● WHAT THIS TASK INVOLVES
What you return must match the records character for character.

● MATERIAL TO PROCESS
=-=-=

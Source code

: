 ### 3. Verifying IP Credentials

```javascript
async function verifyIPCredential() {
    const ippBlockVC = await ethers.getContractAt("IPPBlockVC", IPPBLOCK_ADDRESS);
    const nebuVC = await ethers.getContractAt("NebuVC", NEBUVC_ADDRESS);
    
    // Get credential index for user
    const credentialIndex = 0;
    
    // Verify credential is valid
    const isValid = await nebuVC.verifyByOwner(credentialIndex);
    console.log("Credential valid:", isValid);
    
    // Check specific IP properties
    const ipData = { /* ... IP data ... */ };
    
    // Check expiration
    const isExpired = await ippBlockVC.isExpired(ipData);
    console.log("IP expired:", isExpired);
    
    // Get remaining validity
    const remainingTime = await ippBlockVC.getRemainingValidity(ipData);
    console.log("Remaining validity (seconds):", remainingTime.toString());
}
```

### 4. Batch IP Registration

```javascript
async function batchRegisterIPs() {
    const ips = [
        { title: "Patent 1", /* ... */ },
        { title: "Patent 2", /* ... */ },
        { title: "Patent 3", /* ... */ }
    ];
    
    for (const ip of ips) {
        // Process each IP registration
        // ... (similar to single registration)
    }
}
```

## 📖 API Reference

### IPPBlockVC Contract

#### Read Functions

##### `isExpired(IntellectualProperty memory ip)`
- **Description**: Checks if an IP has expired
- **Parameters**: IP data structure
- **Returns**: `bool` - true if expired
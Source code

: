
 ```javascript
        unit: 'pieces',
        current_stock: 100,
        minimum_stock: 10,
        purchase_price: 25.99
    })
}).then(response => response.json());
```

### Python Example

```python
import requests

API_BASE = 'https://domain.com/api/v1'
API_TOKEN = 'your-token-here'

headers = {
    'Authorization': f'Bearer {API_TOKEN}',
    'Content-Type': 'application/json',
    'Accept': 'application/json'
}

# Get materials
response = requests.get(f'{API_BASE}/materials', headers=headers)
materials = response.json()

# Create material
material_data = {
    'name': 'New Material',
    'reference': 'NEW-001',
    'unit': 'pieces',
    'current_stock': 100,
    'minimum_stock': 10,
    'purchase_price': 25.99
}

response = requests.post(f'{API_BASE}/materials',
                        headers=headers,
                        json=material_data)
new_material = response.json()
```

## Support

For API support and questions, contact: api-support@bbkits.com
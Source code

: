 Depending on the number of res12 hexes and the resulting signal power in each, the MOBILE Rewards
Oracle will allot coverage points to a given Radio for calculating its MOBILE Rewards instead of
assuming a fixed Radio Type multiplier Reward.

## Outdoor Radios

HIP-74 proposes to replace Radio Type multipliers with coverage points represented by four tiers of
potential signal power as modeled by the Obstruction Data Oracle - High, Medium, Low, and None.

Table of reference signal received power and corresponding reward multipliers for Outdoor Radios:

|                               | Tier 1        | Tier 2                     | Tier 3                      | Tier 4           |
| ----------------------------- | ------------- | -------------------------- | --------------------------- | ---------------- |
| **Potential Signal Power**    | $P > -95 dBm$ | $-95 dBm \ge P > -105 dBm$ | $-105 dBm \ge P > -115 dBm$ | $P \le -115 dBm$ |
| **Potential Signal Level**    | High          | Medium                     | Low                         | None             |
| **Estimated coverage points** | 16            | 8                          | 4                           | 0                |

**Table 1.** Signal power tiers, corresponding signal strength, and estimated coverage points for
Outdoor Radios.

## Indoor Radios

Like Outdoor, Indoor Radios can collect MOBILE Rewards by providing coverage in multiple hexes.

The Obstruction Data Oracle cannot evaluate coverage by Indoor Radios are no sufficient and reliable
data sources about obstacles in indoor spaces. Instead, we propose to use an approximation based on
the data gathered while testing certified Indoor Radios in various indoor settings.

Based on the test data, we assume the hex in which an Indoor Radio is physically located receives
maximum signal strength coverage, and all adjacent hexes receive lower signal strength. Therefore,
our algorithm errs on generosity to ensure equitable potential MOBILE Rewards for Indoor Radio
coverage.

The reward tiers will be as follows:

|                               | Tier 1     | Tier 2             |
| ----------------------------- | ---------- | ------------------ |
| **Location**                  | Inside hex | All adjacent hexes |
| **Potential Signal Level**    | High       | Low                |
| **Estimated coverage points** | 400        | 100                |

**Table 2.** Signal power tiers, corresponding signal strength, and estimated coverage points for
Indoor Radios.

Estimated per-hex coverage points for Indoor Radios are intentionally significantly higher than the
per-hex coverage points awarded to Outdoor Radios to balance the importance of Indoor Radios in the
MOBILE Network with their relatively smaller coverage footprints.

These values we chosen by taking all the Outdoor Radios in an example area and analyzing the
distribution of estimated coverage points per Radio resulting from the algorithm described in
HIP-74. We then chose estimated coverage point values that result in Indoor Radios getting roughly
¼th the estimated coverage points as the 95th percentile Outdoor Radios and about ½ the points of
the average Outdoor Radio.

=-=-=

● SOLUTION
Source code

: ### 3. Verifying IP Credentials

```javascript
async function verifyIPCredential() {
    const ippBlockVC = await ethers.getContractAt("IPPBlockVC", IPPBLOCK_ADDRESS);
    const nebuVC = await ethers.getContractAt("NebuVC", NEBUVC_ADDRESS);
    
    // Get credential index for user
    const credentialIndex = 0;
    
    // Verify credential is valid
    const isValid = await nebuVC.verifyByOwner(credentialIndex);
    console.log("Credential valid:", isValid);
    
    // Check specific IP properties
    const ipData = { /* ... IP data ... */ };
    
    // Check expiration
    const isExpired = await ippBlockVC.isExpired(ipData);
    console.log("IP expired:", isExpired);
    
    // Get remaining validity
    const remainingTime = await ippBlockVC.getRemainingValidity(ipData);
    console.log("Remaining validity (seconds):", remainingTime.toString());
}
```

### 4. Batch IP Registration

```javascript
async function batchRegisterIPs() {
    const ips = [
        { title: "Patent 1", /* ... */ },
        { title: "Patent 2", /* ... */ },
        { title: "Patent 3", /* ... */ }
    ];
    
    for (const ip of ips) {
        // Process each IP registration
        // ... (similar to single registration)
    }
}
```

## 📖 API Reference

### IPPBlockVC Contract

#### Read Functions

##### `isExpired(IntellectualProperty memory ip)`
- **Description**: Checks if an IP has expired
- **Parameters**: IP data structure
- **Returns**: `bool` - true if expired
Source code

:
 ```javascript
        unit: 'pieces',
        current_stock: 100,
        minimum_stock: 10,
        purchase_price: 25.99
    })
}).then(response => response.json());
```

### Python Example

```python
import requests

API_BASE = 'https://domain.com/api/v1'
API_TOKEN = 'your-token-here'

headers = {
    'Authorization': f'Bearer {API_TOKEN}',
    'Content-Type': 'application/json',
    'Accept': 'application/json'
}

# Get materials
response = requests.get(f'{API_BASE}/materials', headers=headers)
materials = response.json()

# Create material
material_data = {
    'name': 'New Material',
    'reference': 'NEW-001',
    'unit': 'pieces',
    'current_stock': 100,
    'minimum_stock': 10,
    'purchase_price': 25.99
}

response = requests.post(f'{API_BASE}/materials',
                        headers=headers,
                        json=material_data)
new_material = response.json()
```

## Support

For API support and questions, contact: api-support@bbkits.com
Source code

: Depending on the number of res12 hexes and the resulting signal power in each, the MOBILE Rewards
Oracle will allot coverage points to a given Radio for calculating its MOBILE Rewards instead of
assuming a fixed Radio Type multiplier Reward.

## Outdoor Radios

HIP-74 proposes to replace Radio Type multipliers with coverage points represented by four tiers of
potential signal power as modeled by the Obstruction Data Oracle - High, Medium, Low, and None.

Table of reference signal received power and corresponding reward multipliers for Outdoor Radios:

|                               | Tier 1        | Tier 2                     | Tier 3                      | Tier 4           |
| ----------------------------- | ------------- | -------------------------- | --------------------------- | ---------------- |
| **Potential Signal Power**    | $P > -95 dBm$ | $-95 dBm \ge P > -105 dBm$ | $-105 dBm \ge P > -115 dBm$ | $P \le -115 dBm$ |
| **Potential Signal Level**    | High          | Medium                     | Low                         | None             |
| **Estimated coverage points** | 16            | 8                          | 4                           | 0                |

**Table 1.** Signal power tiers, corresponding signal strength, and estimated coverage points for
Outdoor Radios.

## Indoor Radios

Like Outdoor, Indoor Radios can collect MOBILE Rewards by providing coverage in multiple hexes.

The Obstruction Data Oracle cannot evaluate coverage by Indoor Radios are no sufficient and reliable
data sources about obstacles in indoor spaces. Instead, we propose to use an approximation based on
the data gathered while testing certified Indoor Radios in various indoor settings.

Based on the test data, we assume the hex in which an Indoor Radio is physically located receives
maximum signal strength coverage, and all adjacent hexes receive lower signal strength. Therefore,
our algorithm errs on generosity to ensure equitable potential MOBILE Rewards for Indoor Radio
coverage.

The reward tiers will be as follows:

|                               | Tier 1     | Tier 2             |
| ----------------------------- | ---------- | ------------------ |
| **Location**                  | Inside hex | All adjacent hexes |
| **Potential Signal Level**    | High       | Low                |
| **Estimated coverage points** | 400        | 100                |

**Table 2.** Signal power tiers, corresponding signal strength, and estimated coverage points for
Indoor Radios.

Estimated per-hex coverage points for Indoor Radios are intentionally significantly higher than the
per-hex coverage points awarded to Outdoor Radios to balance the importance of Indoor Radios in the
MOBILE Network with their relatively smaller coverage footprints.

These values we chosen by taking all the Outdoor Radios in an example area and analyzing the
distribution of estimated coverage points per Radio resulting from the algorithm described in
HIP-74. We then chose estimated coverage point values that result in Indoor Radios getting roughly
¼th the estimated coverage points as the 95th percentile Outdoor Radios and about ½ the points of
the average Outdoor Radio.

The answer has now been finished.